Applying UETA to RPost® and assuming that the e-mail was properly addressed in accordance with Section 15(a)(1) of UETA, the e-mail will be deemed “sent” under UETA once it leaves the server of the sender’s agent, RPost®.  In fact, as stated in the Statement of Facts above, the e-mail may leave the RPost server several times.  RPost® records two times:  when the e-mail arrives at the RPost® server and when it arrives at the recipient server.   Using RPost®, the sender can establish that the e-mail was effectively “sent” between those two times.   The more critical time element, defining legal delivery, however, is the time of receipt by the recipient’s server, described in the next section.

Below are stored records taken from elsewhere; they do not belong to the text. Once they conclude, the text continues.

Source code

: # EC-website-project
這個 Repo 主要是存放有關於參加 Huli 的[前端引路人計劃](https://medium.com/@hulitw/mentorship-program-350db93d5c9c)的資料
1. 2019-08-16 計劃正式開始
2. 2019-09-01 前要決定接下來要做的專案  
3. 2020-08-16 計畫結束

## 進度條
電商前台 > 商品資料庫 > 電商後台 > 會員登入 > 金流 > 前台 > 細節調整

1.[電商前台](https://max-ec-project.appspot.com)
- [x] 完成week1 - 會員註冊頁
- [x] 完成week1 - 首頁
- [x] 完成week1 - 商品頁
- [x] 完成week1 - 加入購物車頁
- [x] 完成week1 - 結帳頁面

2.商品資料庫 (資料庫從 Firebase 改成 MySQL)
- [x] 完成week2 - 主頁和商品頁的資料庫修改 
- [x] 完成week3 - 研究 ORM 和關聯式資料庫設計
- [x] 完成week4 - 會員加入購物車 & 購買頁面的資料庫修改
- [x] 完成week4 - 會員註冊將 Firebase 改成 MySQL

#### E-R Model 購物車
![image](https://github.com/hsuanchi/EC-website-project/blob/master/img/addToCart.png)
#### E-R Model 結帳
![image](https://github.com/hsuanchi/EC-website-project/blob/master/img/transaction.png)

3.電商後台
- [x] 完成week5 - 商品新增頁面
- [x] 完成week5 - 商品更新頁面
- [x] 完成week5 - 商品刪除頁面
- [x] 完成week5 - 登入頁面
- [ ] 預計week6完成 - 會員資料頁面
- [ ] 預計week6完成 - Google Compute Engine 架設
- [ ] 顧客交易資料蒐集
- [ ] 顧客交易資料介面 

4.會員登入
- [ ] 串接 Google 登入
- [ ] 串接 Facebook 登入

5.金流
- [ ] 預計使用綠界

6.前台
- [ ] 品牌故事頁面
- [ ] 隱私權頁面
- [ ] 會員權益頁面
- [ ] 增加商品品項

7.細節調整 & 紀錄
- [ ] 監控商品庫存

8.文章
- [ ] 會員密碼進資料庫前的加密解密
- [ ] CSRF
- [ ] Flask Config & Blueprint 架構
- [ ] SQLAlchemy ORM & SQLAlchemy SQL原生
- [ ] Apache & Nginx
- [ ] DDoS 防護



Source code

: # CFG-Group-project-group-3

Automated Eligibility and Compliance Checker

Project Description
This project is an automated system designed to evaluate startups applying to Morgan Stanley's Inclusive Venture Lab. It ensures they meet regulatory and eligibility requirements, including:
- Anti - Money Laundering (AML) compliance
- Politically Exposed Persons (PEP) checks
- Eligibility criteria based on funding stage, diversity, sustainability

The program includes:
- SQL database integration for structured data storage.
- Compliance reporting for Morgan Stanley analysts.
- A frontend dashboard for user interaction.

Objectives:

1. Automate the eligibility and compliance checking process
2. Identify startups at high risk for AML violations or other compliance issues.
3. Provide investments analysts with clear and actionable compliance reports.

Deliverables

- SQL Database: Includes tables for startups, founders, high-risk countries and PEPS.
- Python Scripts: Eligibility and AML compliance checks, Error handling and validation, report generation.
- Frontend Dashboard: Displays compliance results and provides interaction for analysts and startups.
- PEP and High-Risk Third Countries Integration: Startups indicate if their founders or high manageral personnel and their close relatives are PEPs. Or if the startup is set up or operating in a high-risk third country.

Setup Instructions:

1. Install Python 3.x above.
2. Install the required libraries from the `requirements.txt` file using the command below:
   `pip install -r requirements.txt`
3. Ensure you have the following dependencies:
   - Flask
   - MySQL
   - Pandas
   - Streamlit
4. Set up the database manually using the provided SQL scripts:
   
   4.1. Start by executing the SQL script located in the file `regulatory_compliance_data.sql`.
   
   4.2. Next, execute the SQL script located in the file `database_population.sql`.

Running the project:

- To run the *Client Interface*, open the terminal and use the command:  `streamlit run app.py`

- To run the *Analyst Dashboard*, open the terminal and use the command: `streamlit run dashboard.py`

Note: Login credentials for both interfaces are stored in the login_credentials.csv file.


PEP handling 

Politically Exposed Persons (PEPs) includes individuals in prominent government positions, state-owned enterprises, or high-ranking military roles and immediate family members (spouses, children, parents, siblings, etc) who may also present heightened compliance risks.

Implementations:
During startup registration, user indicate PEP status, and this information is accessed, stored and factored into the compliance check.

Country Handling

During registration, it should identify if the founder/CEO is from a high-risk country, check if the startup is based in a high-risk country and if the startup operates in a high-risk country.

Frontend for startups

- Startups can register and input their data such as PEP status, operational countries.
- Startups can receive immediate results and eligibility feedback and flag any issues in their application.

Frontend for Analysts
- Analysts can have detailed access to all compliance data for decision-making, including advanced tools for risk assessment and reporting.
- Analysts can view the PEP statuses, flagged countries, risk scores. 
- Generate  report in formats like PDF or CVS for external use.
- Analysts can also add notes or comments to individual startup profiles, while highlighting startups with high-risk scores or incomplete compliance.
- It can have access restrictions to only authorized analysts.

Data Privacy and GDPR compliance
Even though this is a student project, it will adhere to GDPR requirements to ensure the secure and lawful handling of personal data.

  1. Evidence of Receipt of E-mail.

Assuming UETA applies to the transaction and it is sent in accordance with Section II(A)(1) above, an e-mail is deemed “received” under UETA pursuant to Sections 15(b) and (e), which state the following:

15 (b) Unless otherwise agreed between a sender and the recipient, an electronic record is received when:

(1) it enters an information processing system that the recipient has designated or uses for the purpose of receiving electronic records or information of the type sent and from which the recipient is able to retrieve the electronic record; and

(2) it is in a form capable of being processed by that system.

(e) An electronic record is received under subsection (b) even if no individual is aware of its receipt.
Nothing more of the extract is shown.